▶ [AIM OF THE EXERCISE]: For the data that follows, return each line unchanged and drop the pictures.

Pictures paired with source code

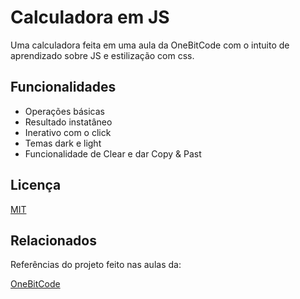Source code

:
# Calculadora em JS

Uma calculadora feita em uma aula da OneBitCode com o intuito de aprendizado sobre JS e estilização com css.


## Funcionalidades

- Operações básicas
- Resultado instatâneo
- Inerativo com o click
- Temas dark e light
- Funcionalidade de Clear e dar Copy & Past

## Licença

[MIT](https://choosealicense.com/licenses/mit/)


## Relacionados

Referências do projeto feito nas aulas da:

[OneBitCode](https://www.onebitcode.com/?utm_campaign=OBC-C+|+E0-UNC+|+CAR+|+SCH+|+T1S-BRD+|+CPA+|+BR+|+2022-11-10+|+FULL+STACK+|+Branding&utm_content=onebitcode&utm_term=00+|+SCH+|+Keywords+|++Branding&&utm_medium=paid-traffic&utm_source=g&ltk_gcm=20126792132&ltk_gag=155881055264&ltk_gac=665307142693&ltk_gne=g&gad=1&gclid=CjwKCAjwnOipBhBQEiwACyGLuowpSxjO8DDhfmjlIUXWDJbtmYHNMHgl1smyMu8BglEQdiK68BvgohoCtW8QAvD_BwE)




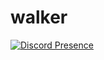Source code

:# walker
[![Discord Presence](https://lanyard-profile-readme.vercel.app/api/850540377957203968)](https://discord.com/users/850540377957203968)
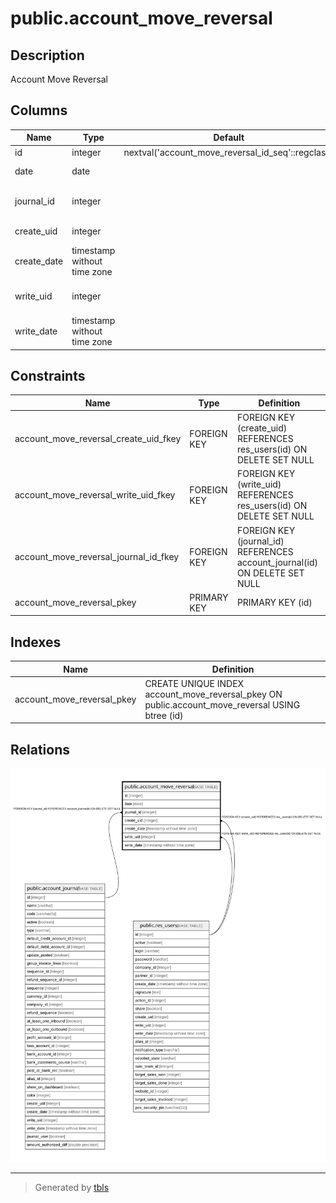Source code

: # public.account_move_reversal

## Description

Account Move Reversal

## Columns

| Name | Type | Default | Nullable | Children | Parents | Comment |
| ---- | ---- | ------- | -------- | -------- | ------- | ------- |
| id | integer | nextval('account_move_reversal_id_seq'::regclass) | false |  |  |  |
| date | date |  | false |  |  | Reversal date |
| journal_id | integer |  | true |  | [public.account_journal](public.account_journal.md) | Use Specific Journal |
| create_uid | integer |  | true |  | [public.res_users](public.res_users.md) | Created by |
| create_date | timestamp without time zone |  | true |  |  | Created on |
| write_uid | integer |  | true |  | [public.res_users](public.res_users.md) | Last Updated by |
| write_date | timestamp without time zone |  | true |  |  | Last Updated on |

## Constraints

| Name | Type | Definition |
| ---- | ---- | ---------- |
| account_move_reversal_create_uid_fkey | FOREIGN KEY | FOREIGN KEY (create_uid) REFERENCES res_users(id) ON DELETE SET NULL |
| account_move_reversal_write_uid_fkey | FOREIGN KEY | FOREIGN KEY (write_uid) REFERENCES res_users(id) ON DELETE SET NULL |
| account_move_reversal_journal_id_fkey | FOREIGN KEY | FOREIGN KEY (journal_id) REFERENCES account_journal(id) ON DELETE SET NULL |
| account_move_reversal_pkey | PRIMARY KEY | PRIMARY KEY (id) |

## Indexes

| Name | Definition |
| ---- | ---------- |
| account_move_reversal_pkey | CREATE UNIQUE INDEX account_move_reversal_pkey ON public.account_move_reversal USING btree (id) |

## Relations

![er](public.account_move_reversal.svg)

---

> Generated by [tbls](https://github.com/k1LoW/tbls)
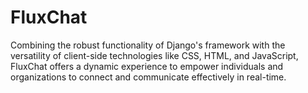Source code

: # FluxChat
Combining the robust functionality of Django's framework with the versatility of client-side technologies like  CSS, HTML, and JavaScript, FluxChat offers a dynamic experience to empower individuals and organizations to connect and communicate effectively in real-time. 
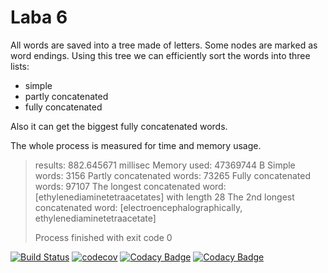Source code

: # Laba 6

All words are saved into a tree made of letters.
Some nodes are marked as word endings.
Using this tree we can efficiently sort the words into three lists:
- simple
- partly concatenated
- fully concatenated

Also it can get the biggest fully concatenated words.

The whole process is measured for time and memory usage.

> results:
> 882.645671 millisec
> Memory used: 47369744 B 
> Simple words: 3156
> Partly concatenated words: 73265
> Fully concatenated words: 97107
> The longest concatenated word: [ethylenediaminetetraacetates] with length 28
> The 2nd longest concatenated word: [electroencephalographically, ethylenediaminetetraacetate]
>
> Process finished with exit code 0

[![Build Status](https://travis-ci.org/roman-bessmertnyi/laba6.svg?branch=master)](https://travis-ci.org/roman-bessmertnyi/laba6)
[![codecov](https://codecov.io/gh/roman-bessmertnyi/laba6/branch/master/graph/badge.svg)](https://codecov.io/gh/roman-bessmertnyi/laba6)
[![Codacy Badge](https://api.codacy.com/project/badge/Grade/930219b2288f4247ac5fd1c7d97f028e)](https://www.codacy.com/app/roman-bessmertnyi/laba6?utm_source=github.com&amp;utm_medium=referral&amp;utm_content=roman-bessmertnyi/laba6&amp;utm_campaign=Badge_Grade)
[![Codacy Badge](https://api.codacy.com/project/badge/Coverage/930219b2288f4247ac5fd1c7d97f028e)](https://www.codacy.com/app/roman-bessmertnyi/laba6?utm_source=github.com&utm_medium=referral&utm_content=roman-bessmertnyi/laba6&utm_campaign=Badge_Coverage)
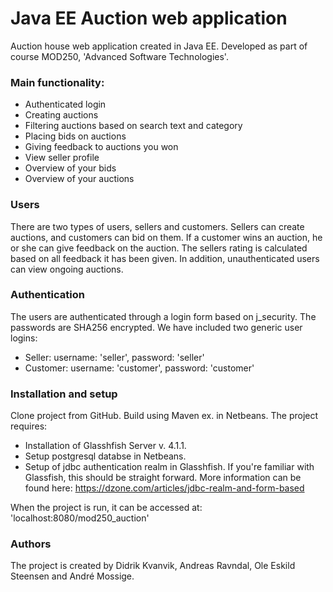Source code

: # Java EE Auction web application
Auction house web application created in Java EE. Developed as part of course MOD250, 'Advanced Software Technologies'.
### Main functionality:
- Authenticated login
- Creating auctions
- Filtering auctions based on search text and category
- Placing bids on auctions
- Giving feedback to auctions you won
- View seller profile
- Overview of your bids
- Overview of your auctions

### Users
There are two types of users, sellers and customers.
Sellers can create auctions, and customers can bid on them. If a customer wins an auction, he or she can give feedback on the auction.
The sellers rating is calculated based on all feedback it has been given.
In addition, unauthenticated users can view ongoing auctions.

### Authentication
The users are authenticated through a login form based on j_security. The passwords are SHA256 encrypted. 
We have included two generic user logins:
- Seller: username: 'seller', password: 'seller'
- Customer: username: 'customer', password: 'customer'

### Installation and setup
Clone project from GitHub. Build using Maven ex. in Netbeans.
The project requires:
- Installation of Glasshfish Server v. 4.1.1.
- Setup postgresql databse in Netbeans.
- Setup of jdbc authentication realm in Glasshfish. If you're familiar with Glassfish, this should be straight forward. More information can be found here: https://dzone.com/articles/jdbc-realm-and-form-based

When the project is run, it can be accessed at: 'localhost:8080/mod250_auction'

### Authors
The project is created by Didrik Kvanvik, Andreas Ravndal, Ole Eskild Steensen and André Mossige.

▶ [ANSWER SPACE]:
Source code

:
# Calculadora em JS

Uma calculadora feita em uma aula da OneBitCode com o intuito de aprendizado sobre JS e estilização com css.


## Funcionalidades

- Operações básicas
- Resultado instatâneo
- Inerativo com o click
- Temas dark e light
- Funcionalidade de Clear e dar Copy & Past

## Licença

[MIT](https://choosealicense.com/licenses/mit/)


## Relacionados

Referências do projeto feito nas aulas da:

[OneBitCode](https://www.onebitcode.com/?utm_campaign=OBC-C+|+E0-UNC+|+CAR+|+SCH+|+T1S-BRD+|+CPA+|+BR+|+2022-11-10+|+FULL+STACK+|+Branding&utm_content=onebitcode&utm_term=00+|+SCH+|+Keywords+|++Branding&&utm_medium=paid-traffic&utm_source=g&ltk_gcm=20126792132&ltk_gag=155881055264&ltk_gac=665307142693&ltk_gne=g&gad=1&gclid=CjwKCAjwnOipBhBQEiwACyGLuowpSxjO8DDhfmjlIUXWDJbtmYHNMHgl1smyMu8BglEQdiK68BvgohoCtW8QAvD_BwE)




Source code

:# walker
[![Discord Presence](https://lanyard-profile-readme.vercel.app/api/850540377957203968)](https://discord.com/users/850540377957203968)
Source code

: # public.account_move_reversal

## Description

Account Move Reversal

## Columns

| Name | Type | Default | Nullable | Children | Parents | Comment |
| ---- | ---- | ------- | -------- | -------- | ------- | ------- |
| id | integer | nextval('account_move_reversal_id_seq'::regclass) | false |  |  |  |
| date | date |  | false |  |  | Reversal date |
| journal_id | integer |  | true |  | [public.account_journal](public.account_journal.md) | Use Specific Journal |
| create_uid | integer |  | true |  | [public.res_users](public.res_users.md) | Created by |
| create_date | timestamp without time zone |  | true |  |  | Created on |
| write_uid | integer |  | true |  | [public.res_users](public.res_users.md) | Last Updated by |
| write_date | timestamp without time zone |  | true |  |  | Last Updated on |

## Constraints

| Name | Type | Definition |
| ---- | ---- | ---------- |
| account_move_reversal_create_uid_fkey | FOREIGN KEY | FOREIGN KEY (create_uid) REFERENCES res_users(id) ON DELETE SET NULL |
| account_move_reversal_write_uid_fkey | FOREIGN KEY | FOREIGN KEY (write_uid) REFERENCES res_users(id) ON DELETE SET NULL |
| account_move_reversal_journal_id_fkey | FOREIGN KEY | FOREIGN KEY (journal_id) REFERENCES account_journal(id) ON DELETE SET NULL |
| account_move_reversal_pkey | PRIMARY KEY | PRIMARY KEY (id) |

## Indexes

| Name | Definition |
| ---- | ---------- |
| account_move_reversal_pkey | CREATE UNIQUE INDEX account_move_reversal_pkey ON public.account_move_reversal USING btree (id) |

## Relations

![er](public.account_move_reversal.svg)

---

> Generated by [tbls](https://github.com/k1LoW/tbls)
Source code

: # FluxChat
Combining the robust functionality of Django's framework with the versatility of client-side technologies like  CSS, HTML, and JavaScript, FluxChat offers a dynamic experience to empower individuals and organizations to connect and communicate effectively in real-time. 
Source code

: # Laba 6

All words are saved into a tree made of letters.
Some nodes are marked as word endings.
Using this tree we can efficiently sort the words into three lists:
- simple
- partly concatenated
- fully concatenated

Also it can get the biggest fully concatenated words.

The whole process is measured for time and memory usage.

> results:
> 882.645671 millisec
> Memory used: 47369744 B 
> Simple words: 3156
> Partly concatenated words: 73265
> Fully concatenated words: 97107
> The longest concatenated word: [ethylenediaminetetraacetates] with length 28
> The 2nd longest concatenated word: [electroencephalographically, ethylenediaminetetraacetate]
>
> Process finished with exit code 0

[![Build Status](https://travis-ci.org/roman-bessmertnyi/laba6.svg?branch=master)](https://travis-ci.org/roman-bessmertnyi/laba6)
[![codecov](https://codecov.io/gh/roman-bessmertnyi/laba6/branch/master/graph/badge.svg)](https://codecov.io/gh/roman-bessmertnyi/laba6)
[![Codacy Badge](https://api.codacy.com/project/badge/Grade/930219b2288f4247ac5fd1c7d97f028e)](https://www.codacy.com/app/roman-bessmertnyi/laba6?utm_source=github.com&amp;utm_medium=referral&amp;utm_content=roman-bessmertnyi/laba6&amp;utm_campaign=Badge_Grade)
[![Codacy Badge](https://api.codacy.com/project/badge/Coverage/930219b2288f4247ac5fd1c7d97f028e)](https://www.codacy.com/app/roman-bessmertnyi/laba6?utm_source=github.com&utm_medium=referral&utm_content=roman-bessmertnyi/laba6&utm_campaign=Badge_Coverage)
Source code

: # Java EE Auction web application
Auction house web application created in Java EE. Developed as part of course MOD250, 'Advanced Software Technologies'.
### Main functionality:
- Authenticated login
- Creating auctions
- Filtering auctions based on search text and category
- Placing bids on auctions
- Giving feedback to auctions you won
- View seller profile
- Overview of your bids
- Overview of your auctions

### Users
There are two types of users, sellers and customers.
Sellers can create auctions, and customers can bid on them. If a customer wins an auction, he or she can give feedback on the auction.
The sellers rating is calculated based on all feedback it has been given.
In addition, unauthenticated users can view ongoing auctions.

### Authentication
The users are authenticated through a login form based on j_security. The passwords are SHA256 encrypted. 
We have included two generic user logins:
- Seller: username: 'seller', password: 'seller'
- Customer: username: 'customer', password: 'customer'

### Installation and setup
Clone project from GitHub. Build using Maven ex. in Netbeans.
The project requires:
- Installation of Glasshfish Server v. 4.1.1.
- Setup postgresql databse in Netbeans.
- Setup of jdbc authentication realm in Glasshfish. If you're familiar with Glassfish, this should be straight forward. More information can be found here: https://dzone.com/articles/jdbc-realm-and-form-based

When the project is run, it can be accessed at: 'localhost:8080/mod250_auction'

### Authors
The project is created by Didrik Kvanvik, Andreas Ravndal, Ole Eskild Steensen and André Mossige.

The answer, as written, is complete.